START PROVIDED RECORDS

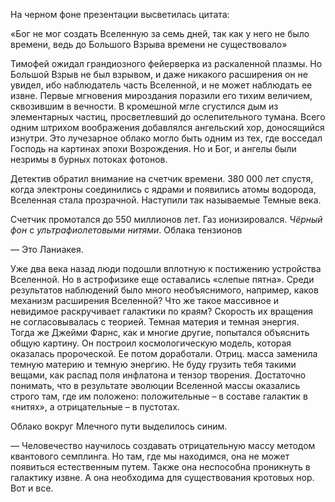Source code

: На черном фоне презентации высветилась цитата:

«Бог не мог создать Вселенную за семь дней, так как у него не было времени, ведь до Большого Взрыва времени не существовало»

Тимофей ожидал грандиозного фейерверка из раскаленной плазмы. Но Большой Взрыв не был взрывом, и даже никакого расширения он не увидел, ибо наблюдатель часть Вселенной, и не может наблюдать ее извне.  Первые мгновения мироздания поразили его тихим величием, сквозившим в вечности. В кромешной мгле сгустился дым из элементарных частиц, просветлевший до ослепительного тумана. Всего одним штрихом воображения добавлялся ангельский хор, доносящийся изнутри. Это лучезарное облако могло быть одним из тех, где восседал Господь на картинах эпохи Возрождения. Но и Бог, и ангелы были незримы в бурных потоках фотонов.

Детектив обратил внимание на счетчик времени.
380 000 лет спустя, когда электроны соединились с ядрами и появились атомы водорода, Вселенная стала прозрачной. Наступили так называемые Темные века.

Счетчик промотался до 550 миллионов лет. Газ ионизировался. _Чёрный фон_ с _ультрафиолетовыми нитями_. Облака тензионов

— Это Ланиакея. 

Уже два века назад люди подошли вплотную к постижению устройства Вселенной. Но в астрофизике еще оставались «слепые пятна». Среди результатов наблюдений было много необъяснимого, например, каков механизм расширения Вселенной? Что же такое массивное и невидимое раскручивает галактики по краям? Скорость их вращения не согласовывалась с теорией.  Темная материя и темная энергия. Тогда же Джейми Фарнс, как и многие другие, попытался объяснить общую картину. Он построил космологическую модель, которая оказалась пророческой. Ее потом доработали. Отриц. масса заменила темную материю и темную энергию. Не буду грузить тебя такими вещами, как распад поля инфлатона и тензор творения. Достаточно понимать, что в результате эволюции Вселенной массы оказались строго там, где им положено: положительные – в составе галактик в «нитях», а отрицательные – в пустотах. 

Облако вокруг Млечного пути выделилось синим.

— Человечество научилось создавать отрицательную массу методом квантового семплинга. Но там, где мы находимся, она не может появиться естественным путем. Также она неспособна проникнуть в галактику извне. А она необходима для существования кротовых нор. Вот и все.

END PROVIDED RECORDS

> [EXERCISE OBJECTIVE]:
Filter the records above, keeping each line that contains the word "времени".

> [EXERCISE RESULT]:
«Бог не мог создать Вселенную за семь дней, так как у него не было времени, ведь до Большого Взрыва времени не существовало»
Детектив обратил внимание на счетчик времени.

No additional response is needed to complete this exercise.